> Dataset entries
————
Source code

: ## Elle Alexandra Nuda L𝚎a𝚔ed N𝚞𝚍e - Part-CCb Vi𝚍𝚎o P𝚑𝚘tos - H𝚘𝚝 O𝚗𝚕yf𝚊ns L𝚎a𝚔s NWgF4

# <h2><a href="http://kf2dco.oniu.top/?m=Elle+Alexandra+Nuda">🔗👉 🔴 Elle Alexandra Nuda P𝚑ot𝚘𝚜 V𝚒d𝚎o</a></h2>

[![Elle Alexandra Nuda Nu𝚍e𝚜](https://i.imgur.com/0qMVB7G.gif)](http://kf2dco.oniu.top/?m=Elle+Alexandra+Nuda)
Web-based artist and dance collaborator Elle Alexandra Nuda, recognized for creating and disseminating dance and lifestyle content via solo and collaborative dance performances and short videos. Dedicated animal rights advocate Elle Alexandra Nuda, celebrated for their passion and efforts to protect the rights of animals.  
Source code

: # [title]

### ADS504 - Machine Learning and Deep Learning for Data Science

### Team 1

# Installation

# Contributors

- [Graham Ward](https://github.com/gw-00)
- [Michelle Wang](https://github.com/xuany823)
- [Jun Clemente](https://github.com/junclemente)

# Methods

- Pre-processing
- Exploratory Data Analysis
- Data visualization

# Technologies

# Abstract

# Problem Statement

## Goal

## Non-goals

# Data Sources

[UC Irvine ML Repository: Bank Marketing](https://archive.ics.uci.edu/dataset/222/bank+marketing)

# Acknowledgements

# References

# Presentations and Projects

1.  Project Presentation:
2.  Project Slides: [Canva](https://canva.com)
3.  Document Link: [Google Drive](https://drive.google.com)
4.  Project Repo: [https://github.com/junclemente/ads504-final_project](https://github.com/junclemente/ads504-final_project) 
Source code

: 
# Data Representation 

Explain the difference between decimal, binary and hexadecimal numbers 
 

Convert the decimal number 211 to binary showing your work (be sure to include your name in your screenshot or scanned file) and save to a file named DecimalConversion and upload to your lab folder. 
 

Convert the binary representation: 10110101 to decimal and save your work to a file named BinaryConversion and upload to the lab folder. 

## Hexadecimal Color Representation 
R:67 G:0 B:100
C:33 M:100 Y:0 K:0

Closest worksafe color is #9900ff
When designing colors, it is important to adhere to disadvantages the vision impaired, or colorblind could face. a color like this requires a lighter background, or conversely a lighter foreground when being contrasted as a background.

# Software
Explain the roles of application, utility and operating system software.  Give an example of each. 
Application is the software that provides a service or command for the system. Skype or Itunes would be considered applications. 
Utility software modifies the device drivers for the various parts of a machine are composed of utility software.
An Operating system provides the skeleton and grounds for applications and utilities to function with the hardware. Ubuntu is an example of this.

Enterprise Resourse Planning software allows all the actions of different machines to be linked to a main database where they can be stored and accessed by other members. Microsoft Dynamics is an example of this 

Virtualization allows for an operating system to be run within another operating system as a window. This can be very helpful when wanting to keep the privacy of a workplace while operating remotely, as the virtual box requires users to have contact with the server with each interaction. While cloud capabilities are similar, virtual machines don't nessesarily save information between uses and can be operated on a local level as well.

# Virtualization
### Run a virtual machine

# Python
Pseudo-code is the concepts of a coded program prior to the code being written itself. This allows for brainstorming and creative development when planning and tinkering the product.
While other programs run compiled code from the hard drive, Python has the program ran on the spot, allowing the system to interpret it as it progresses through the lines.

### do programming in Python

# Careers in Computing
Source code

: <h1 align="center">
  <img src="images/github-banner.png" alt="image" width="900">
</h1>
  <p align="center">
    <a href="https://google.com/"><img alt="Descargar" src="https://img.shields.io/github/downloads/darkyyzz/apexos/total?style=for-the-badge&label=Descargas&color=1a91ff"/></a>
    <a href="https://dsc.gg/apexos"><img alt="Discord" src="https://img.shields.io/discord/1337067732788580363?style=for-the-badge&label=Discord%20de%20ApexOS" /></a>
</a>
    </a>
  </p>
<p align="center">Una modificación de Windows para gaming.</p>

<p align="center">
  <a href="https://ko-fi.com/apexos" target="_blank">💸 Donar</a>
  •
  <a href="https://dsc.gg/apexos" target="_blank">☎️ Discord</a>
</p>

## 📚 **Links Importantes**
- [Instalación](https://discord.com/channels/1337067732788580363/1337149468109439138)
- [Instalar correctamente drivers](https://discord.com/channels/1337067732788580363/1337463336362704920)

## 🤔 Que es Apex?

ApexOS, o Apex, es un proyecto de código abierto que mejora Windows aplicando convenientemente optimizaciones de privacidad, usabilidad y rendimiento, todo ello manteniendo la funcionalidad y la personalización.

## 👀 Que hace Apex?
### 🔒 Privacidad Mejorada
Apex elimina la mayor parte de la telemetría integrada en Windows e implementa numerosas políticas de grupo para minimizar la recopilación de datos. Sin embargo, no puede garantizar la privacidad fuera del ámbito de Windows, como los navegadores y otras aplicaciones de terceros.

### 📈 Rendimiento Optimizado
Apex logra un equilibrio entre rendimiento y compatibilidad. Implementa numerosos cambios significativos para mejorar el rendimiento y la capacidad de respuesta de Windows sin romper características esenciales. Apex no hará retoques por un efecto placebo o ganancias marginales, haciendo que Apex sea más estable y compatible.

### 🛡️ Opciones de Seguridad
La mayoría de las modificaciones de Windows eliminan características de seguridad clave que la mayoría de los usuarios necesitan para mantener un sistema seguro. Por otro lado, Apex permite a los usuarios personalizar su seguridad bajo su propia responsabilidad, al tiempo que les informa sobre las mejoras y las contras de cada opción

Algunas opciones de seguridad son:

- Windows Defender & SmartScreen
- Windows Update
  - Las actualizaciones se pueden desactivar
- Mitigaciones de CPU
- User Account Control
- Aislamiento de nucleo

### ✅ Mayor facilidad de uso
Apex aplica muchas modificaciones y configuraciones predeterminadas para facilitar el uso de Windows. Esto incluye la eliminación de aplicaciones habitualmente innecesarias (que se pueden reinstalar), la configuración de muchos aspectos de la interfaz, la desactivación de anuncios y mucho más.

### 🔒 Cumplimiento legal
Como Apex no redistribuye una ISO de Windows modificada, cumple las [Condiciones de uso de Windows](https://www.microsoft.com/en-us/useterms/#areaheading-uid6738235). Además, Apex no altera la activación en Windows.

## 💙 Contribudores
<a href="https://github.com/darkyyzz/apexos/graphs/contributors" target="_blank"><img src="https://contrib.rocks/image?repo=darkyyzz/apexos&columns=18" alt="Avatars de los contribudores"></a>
————
> Exercise details
Give the entries once more, exactly as they appear.

> Problem solution
Source code

: ## Elle Alexandra Nuda L𝚎a𝚔ed N𝚞𝚍e - Part-CCb Vi𝚍𝚎o P𝚑𝚘tos - H𝚘𝚝 O𝚗𝚕yf𝚊ns L𝚎a𝚔s NWgF4

# <h2><a href="http://kf2dco.oniu.top/?m=Elle+Alexandra+Nuda">🔗👉 🔴 Elle Alexandra Nuda P𝚑ot𝚘𝚜 V𝚒d𝚎o</a></h2>

[![Elle Alexandra Nuda Nu𝚍e𝚜](https://i.imgur.com/0qMVB7G.gif)](http://kf2dco.oniu.top/?m=Elle+Alexandra+Nuda)
Web-based artist and dance collaborator Elle Alexandra Nuda, recognized for creating and disseminating dance and lifestyle content via solo and collaborative dance performances and short videos. Dedicated animal rights advocate Elle Alexandra Nuda, celebrated for their passion and efforts to protect the rights of animals.  
Source code

: # [title]

### ADS504 - Machine Learning and Deep Learning for Data Science

### Team 1

# Installation

# Contributors

- [Graham Ward](https://github.com/gw-00)
- [Michelle Wang](https://github.com/xuany823)
- [Jun Clemente](https://github.com/junclemente)

# Methods

- Pre-processing
- Exploratory Data Analysis
- Data visualization

# Technologies

# Abstract

# Problem Statement

## Goal

## Non-goals

# Data Sources

[UC Irvine ML Repository: Bank Marketing](https://archive.ics.uci.edu/dataset/222/bank+marketing)

# Acknowledgements

# References

# Presentations and Projects

1.  Project Presentation:
2.  Project Slides: [Canva](https://canva.com)
3.  Document Link: [Google Drive](https://drive.google.com)
4.  Project Repo: [https://github.com/junclemente/ads504-final_project](https://github.com/junclemente/ads504-final_project) 
Source code

: 
# Data Representation 

Explain the difference between decimal, binary and hexadecimal numbers 
 

Convert the decimal number 211 to binary showing your work (be sure to include your name in your screenshot or scanned file) and save to a file named DecimalConversion and upload to your lab folder. 
 

Convert the binary representation: 10110101 to decimal and save your work to a file named BinaryConversion and upload to the lab folder. 

## Hexadecimal Color Representation 
R:67 G:0 B:100
C:33 M:100 Y:0 K:0

Closest worksafe color is #9900ff
When designing colors, it is important to adhere to disadvantages the vision impaired, or colorblind could face. a color like this requires a lighter background, or conversely a lighter foreground when being contrasted as a background.

# Software
Explain the roles of application, utility and operating system software.  Give an example of each. 
Application is the software that provides a service or command for the system. Skype or Itunes would be considered applications. 
Utility software modifies the device drivers for the various parts of a machine are composed of utility software.
An Operating system provides the skeleton and grounds for applications and utilities to function with the hardware. Ubuntu is an example of this.

Enterprise Resourse Planning software allows all the actions of different machines to be linked to a main database where they can be stored and accessed by other members. Microsoft Dynamics is an example of this 

Virtualization allows for an operating system to be run within another operating system as a window. This can be very helpful when wanting to keep the privacy of a workplace while operating remotely, as the virtual box requires users to have contact with the server with each interaction. While cloud capabilities are similar, virtual machines don't nessesarily save information between uses and can be operated on a local level as well.

# Virtualization
### Run a virtual machine

# Python
Pseudo-code is the concepts of a coded program prior to the code being written itself. This allows for brainstorming and creative development when planning and tinkering the product.
While other programs run compiled code from the hard drive, Python has the program ran on the spot, allowing the system to interpret it as it progresses through the lines.

### do programming in Python

# Careers in Computing
Source code

: <h1 align="center">
  <img src="images/github-banner.png" alt="image" width="900">
</h1>
  <p align="center">
    <a href="https://google.com/"><img alt="Descargar" src="https://img.shields.io/github/downloads/darkyyzz/apexos/total?style=for-the-badge&label=Descargas&color=1a91ff"/></a>
    <a href="https://dsc.gg/apexos"><img alt="Discord" src="https://img.shields.io/discord/1337067732788580363?style=for-the-badge&label=Discord%20de%20ApexOS" /></a>
</a>
    </a>
  </p>
<p align="center">Una modificación de Windows para gaming.</p>

<p align="center">
  <a href="https://ko-fi.com/apexos" target="_blank">💸 Donar</a>
  •
  <a href="https://dsc.gg/apexos" target="_blank">☎️ Discord</a>
</p>

## 📚 **Links Importantes**
- [Instalación](https://discord.com/channels/1337067732788580363/1337149468109439138)
- [Instalar correctamente drivers](https://discord.com/channels/1337067732788580363/1337463336362704920)

## 🤔 Que es Apex?

ApexOS, o Apex, es un proyecto de código abierto que mejora Windows aplicando convenientemente optimizaciones de privacidad, usabilidad y rendimiento, todo ello manteniendo la funcionalidad y la personalización.

## 👀 Que hace Apex?
### 🔒 Privacidad Mejorada
Apex elimina la mayor parte de la telemetría integrada en Windows e implementa numerosas políticas de grupo para minimizar la recopilación de datos. Sin embargo, no puede garantizar la privacidad fuera del ámbito de Windows, como los navegadores y otras aplicaciones de terceros.

### 📈 Rendimiento Optimizado
Apex logra un equilibrio entre rendimiento y compatibilidad. Implementa numerosos cambios significativos para mejorar el rendimiento y la capacidad de respuesta de Windows sin romper características esenciales. Apex no hará retoques por un efecto placebo o ganancias marginales, haciendo que Apex sea más estable y compatible.

### 🛡️ Opciones de Seguridad
La mayoría de las modificaciones de Windows eliminan características de seguridad clave que la mayoría de los usuarios necesitan para mantener un sistema seguro. Por otro lado, Apex permite a los usuarios personalizar su seguridad bajo su propia responsabilidad, al tiempo que les informa sobre las mejoras y las contras de cada opción

Algunas opciones de seguridad son:

- Windows Defender & SmartScreen
- Windows Update
  - Las actualizaciones se pueden desactivar
- Mitigaciones de CPU
- User Account Control
- Aislamiento de nucleo

### ✅ Mayor facilidad de uso
Apex aplica muchas modificaciones y configuraciones predeterminadas para facilitar el uso de Windows. Esto incluye la eliminación de aplicaciones habitualmente innecesarias (que se pueden reinstalar), la configuración de muchos aspectos de la interfaz, la desactivación de anuncios y mucho más.

### 🔒 Cumplimiento legal
Como Apex no redistribuye una ISO de Windows modificada, cumple las [Condiciones de uso de Windows](https://www.microsoft.com/en-us/useterms/#areaheading-uid6738235). Además, Apex no altera la activación en Windows.

## 💙 Contribudores
<a href="https://github.com/darkyyzz/apexos/graphs/contributors" target="_blank"><img src="https://contrib.rocks/image?repo=darkyyzz/apexos&columns=18" alt="Avatars de los contribudores"></a>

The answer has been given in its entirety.